Providers, health plans, purchasers, and consumers alike may be doing their part to push the health care system to deliver better quality at a lower cost, including trying new benefit designs or provider payment methods. However, as long as each stakeholder operates in a vacuum, the success of these initiatives is at stake!
Consider this example. A growing number of providers are taking on financial risk for coordinating their patients’ care. This may prompt them to increase the number of primary care visits they have with their patients, which is exactly the intended behavior. However, if one of their patients has recently adopted a high-deductible health plan, forcing them to incur the upfront cost of their health care, this effort may fall on deaf ears. Many of these consumers are less likely to seek care. It’s easy to see how these strategies clash!
Let’s take a closer look: A primary care physician tells her patient with diabetes to get an eye exam. The patient chooses not to get the exam because his high-deductible health plan requires him to pay the full cost out-of-pocket. Later on, the patient experiences blurriness and dark areas of vision. He has diabetic retinopathy, which could have been prevented through careful diabetes management, but has become so advanced that he needs surgery. Now the primary care physician gets “dinged” because the costs associated with this patient and others were above the target budget, even though she advises her diabetic patients to get their eyes checked.

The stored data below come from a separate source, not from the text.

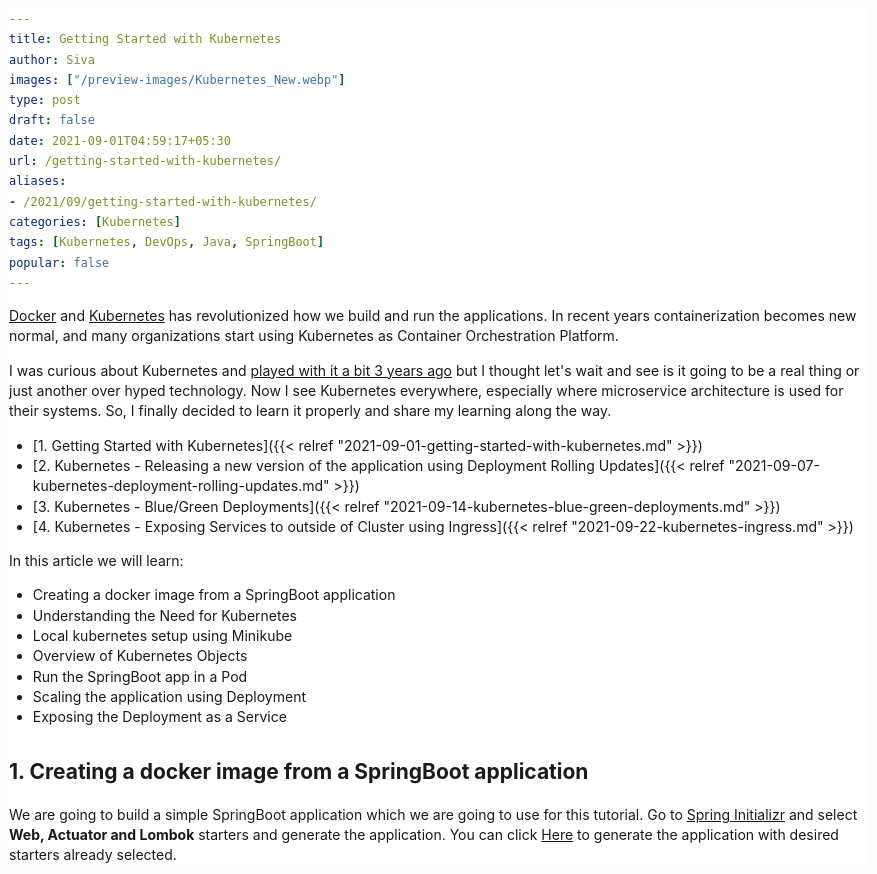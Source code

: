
 ```yaml
---
title: Getting Started with Kubernetes
author: Siva
images: ["/preview-images/Kubernetes_New.webp"]
type: post
draft: false
date: 2021-09-01T04:59:17+05:30
url: /getting-started-with-kubernetes/
aliases:
- /2021/09/getting-started-with-kubernetes/
categories: [Kubernetes]
tags: [Kubernetes, DevOps, Java, SpringBoot]
popular: false
---
```


[Docker](https://www.docker.com/) and [Kubernetes](https://kubernetes.io/) has revolutionized how we build and run the applications. 
In recent years containerization becomes new normal, and many organizations start using Kubernetes as Container Orchestration Platform.

I was curious about Kubernetes and [played with it a bit 3 years ago](https://github.com/sivaprasadreddy/spring-boot-tutorials/tree/master/spring-boot-k8s-demo) but I thought let's wait and see is it going to be a real thing or just another over hyped technology. Now I see Kubernetes everywhere, especially where microservice architecture is used for their systems. So, I finally decided to learn it properly and share my learning along the way.

* [1. Getting Started with Kubernetes]({{< relref "2021-09-01-getting-started-with-kubernetes.md" >}})
* [2. Kubernetes - Releasing a new version of the application using Deployment Rolling Updates]({{< relref "2021-09-07-kubernetes-deployment-rolling-updates.md" >}})
* [3. Kubernetes - Blue/Green Deployments]({{< relref "2021-09-14-kubernetes-blue-green-deployments.md" >}})
* [4. Kubernetes - Exposing Services to outside of Cluster using Ingress]({{< relref "2021-09-22-kubernetes-ingress.md" >}})

In this article we will learn:

* Creating a docker image from a SpringBoot application
* Understanding the Need for Kubernetes
* Local kubernetes setup using Minikube
* Overview of Kubernetes Objects
* Run the SpringBoot app in a Pod
* Scaling the application using Deployment
* Exposing the Deployment as a Service

## 1. Creating a docker image from a SpringBoot application
We are going to build a simple SpringBoot application which we are going to use for this tutorial.
Go to [Spring Initializr](https://start.spring.io/) and select **Web, Actuator and Lombok** starters and generate the application.
You can click [Here](https://start.spring.io/#!type=maven-project&language=java&platformVersion=2.5.4&packaging=jar&jvmVersion=11&groupId=com.sivalabs&artifactId=k8s-boot-demo&name=k8s-boot-demo&description=Demo%20project%20for%20Spring%20Boot&packageName=com.sivalabs.k8sbootdemo&dependencies=lombok,web,actuator) to generate the application with desired starters already selected.
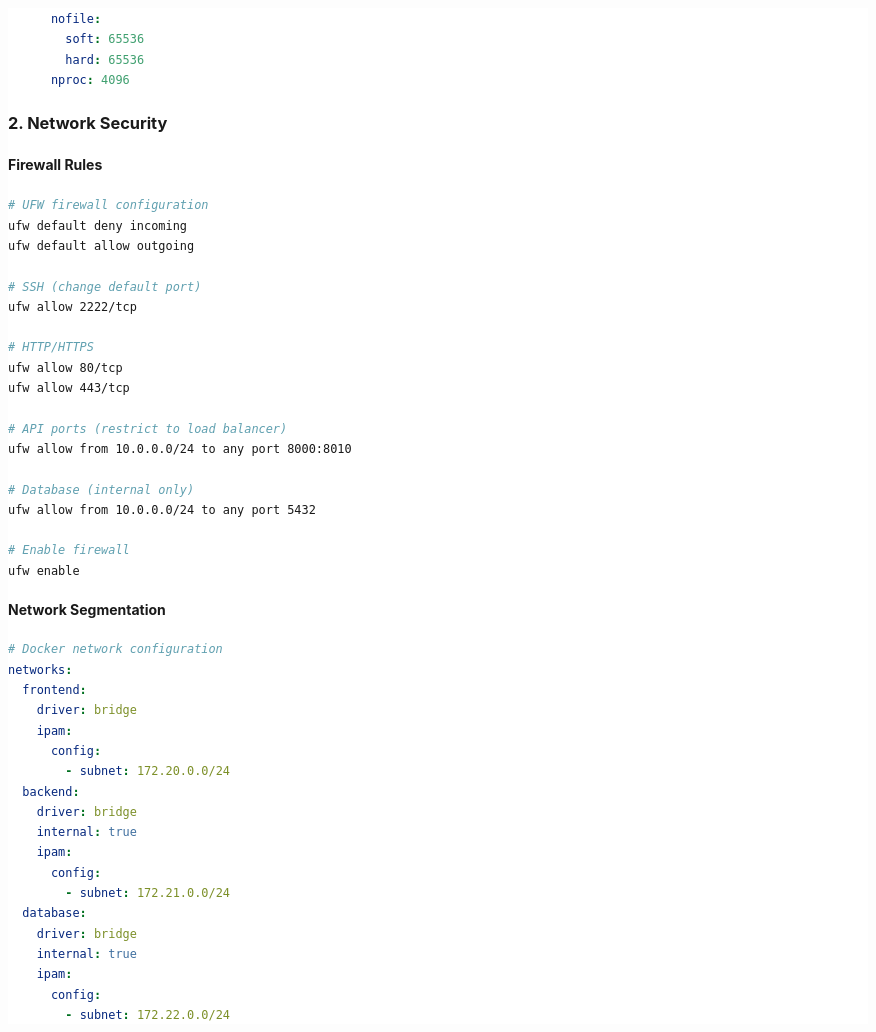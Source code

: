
 ```yaml
      nofile:
        soft: 65536
        hard: 65536
      nproc: 4096
```

### 2. Network Security

#### Firewall Rules
```bash
# UFW firewall configuration
ufw default deny incoming
ufw default allow outgoing

# SSH (change default port)
ufw allow 2222/tcp

# HTTP/HTTPS
ufw allow 80/tcp
ufw allow 443/tcp

# API ports (restrict to load balancer)
ufw allow from 10.0.0.0/24 to any port 8000:8010

# Database (internal only)
ufw allow from 10.0.0.0/24 to any port 5432

# Enable firewall
ufw enable
```

#### Network Segmentation
```yaml
# Docker network configuration
networks:
  frontend:
    driver: bridge
    ipam:
      config:
        - subnet: 172.20.0.0/24
  backend:
    driver: bridge
    internal: true
    ipam:
      config:
        - subnet: 172.21.0.0/24
  database:
    driver: bridge
    internal: true
    ipam:
      config:
        - subnet: 172.22.0.0/24
```
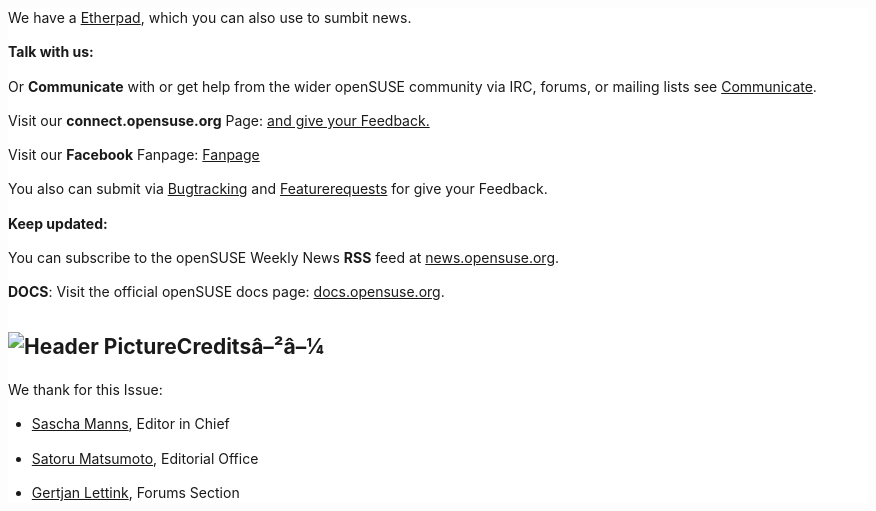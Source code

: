 We have a [Etherpad](http://os-news.ietherpad.com/2), which you can also
use to sumbit news.

**Talk with us:**

Or **Communicate** with or get help from the wider openSUSE
community via IRC, forums, or mailing lists see [Communicate](http://en.opensuse.org/openSUSE:Communication_channels).

Visit our **connect.opensuse.org** Page: [and give your
Feedback.](https://connect.opensuse.org/pg/groups/10679/weekly-news-team/)

Visit our **Facebook** Fanpage: [Fanpage](http://www.facebook.com/pages/OpenSUSE-Weekly-News/164052946964277)

You also can submit via [Bugtracking](http://developer.berlios.de/bugs/?group_id=12095) and [Featurerequests](http://developer.berlios.de/feature/?group_id=12095) for give
your Feedback.

**Keep updated:**

You can subscribe to the openSUSE Weekly News **RSS** feed at
[news.opensuse.org](http://news.opensuse.org/category/weekly-news/feed/).

**DOCS**: Visit the official openSUSE docs page: [docs.opensuse.org](http://doc.opensuse.org).


















## ![Header Picture](http://saigkill.homelinux.net/images/euro-cent-stueck.jpg)Creditsâ–²â–¼











We thank for this Issue:






	
  * [Sascha Manns](http://en.opensuse.org/User:Saigkill), Editor in Chief

	
  * [Satoru Matsumoto](http://en.opensuse.org/User:HeliosReds), Editorial Office

	
  * [Gertjan Lettink](http://en.opensuse.org/User:Knurpht), Forums Section
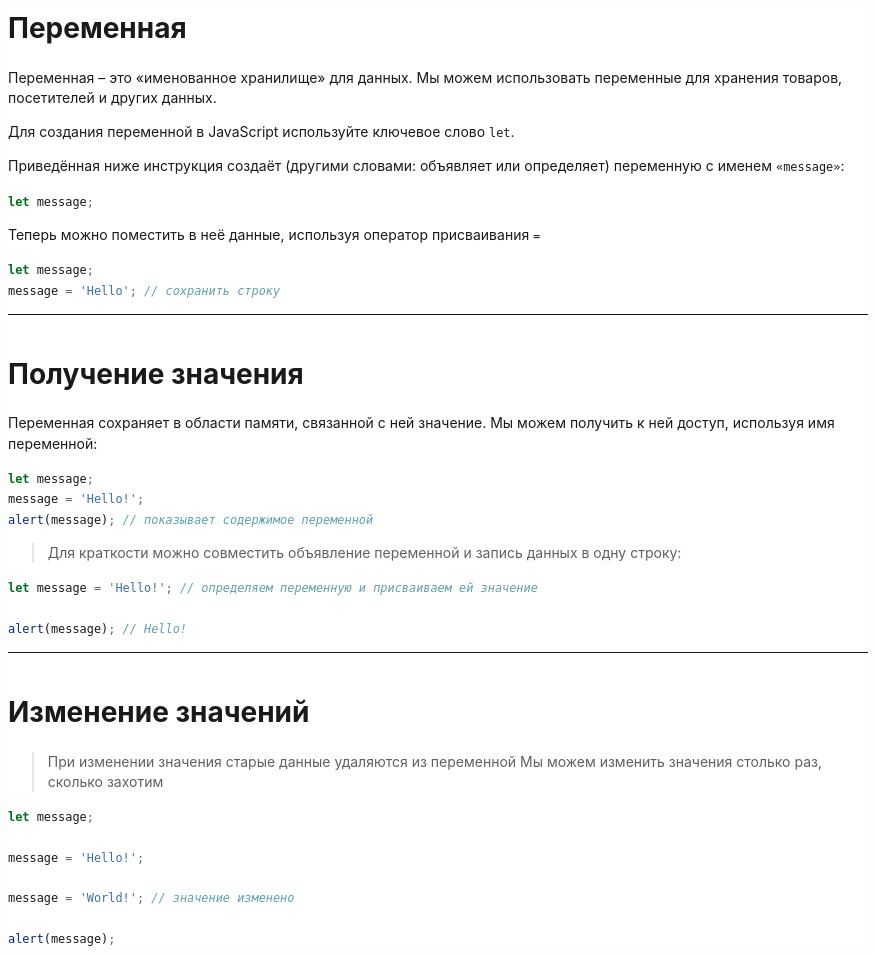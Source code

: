 
# Переменная

Переменная – это «именованное хранилище» для данных. Мы можем использовать переменные для хранения товаров, посетителей и других данных.

Для создания переменной в JavaScript используйте ключевое слово `let`.

Приведённая ниже инструкция создаёт (другими словами: объявляет или определяет) переменную с именем `«message»`:

```javascript
let message;
```

Теперь можно поместить в неё данные, используя оператор присваивания `=`

```javascript
let message;
message = 'Hello'; // сохранить строку
```

---

# Получение значения

 Переменная сохраняет в области памяти, связанной с ней значение. Мы можем получить к ней доступ, используя имя переменной:


 ```javascript
 let message;
message = 'Hello!';
alert(message); // показывает содержимое переменной
 ```

 > Для краткости можно совместить объявление переменной и запись данных в одну строку:

 ```javascript
 let message = 'Hello!'; // определяем переменную и присваиваем ей значение

alert(message); // Hello!
 ```

 ---

 # Изменение значений

> При изменении значения старые данные удаляются из переменной
> Мы  можем изменить значения столько раз, сколько захотим

 ```javascript
let message;

message = 'Hello!';

message = 'World!'; // значение изменено

alert(message);
 ```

Careful consideration of the incentives that providers and consumers face is critical to a successful health care strategy. Here are a couple of examples of how incentives could be aligned.
- Bundled payment & centers of excellence. Care offered at a center of excellence (COE) often involves a main procedure supported by a suite of related services—tests, scans, labs, consultations, and sometimes physical therapy. Therefore, a package price (otherwise known as a bundled payment) might make sense. Benefit designs that support COEs usually mean little to no out-of-pocket costs, so COEs are an enticing choice for the consumer. The COE, then, may be more willing to accept a bundled payment arrangement because patients are encouraged to seek care from them. The bundled payment also encourages participating providers to coordinate patient care.
- Shared risk & narrow networks. When providers are at financial risk for their patients’ total health care costs, they have an interest in which specialists and other providers they refer their patients to. At-risk providers prefer that their patients seek less expensive care, stay healthy and out of the hospital. If the network is built around a group of high-performing, lower cost providers, the at-risk physicians are more likely to meet their target budget. The benefit designs supporting narrow networks usually make it prohibitively expensive for patients to seek care out-of-network, encouraging them to seek care from the high-performing providers.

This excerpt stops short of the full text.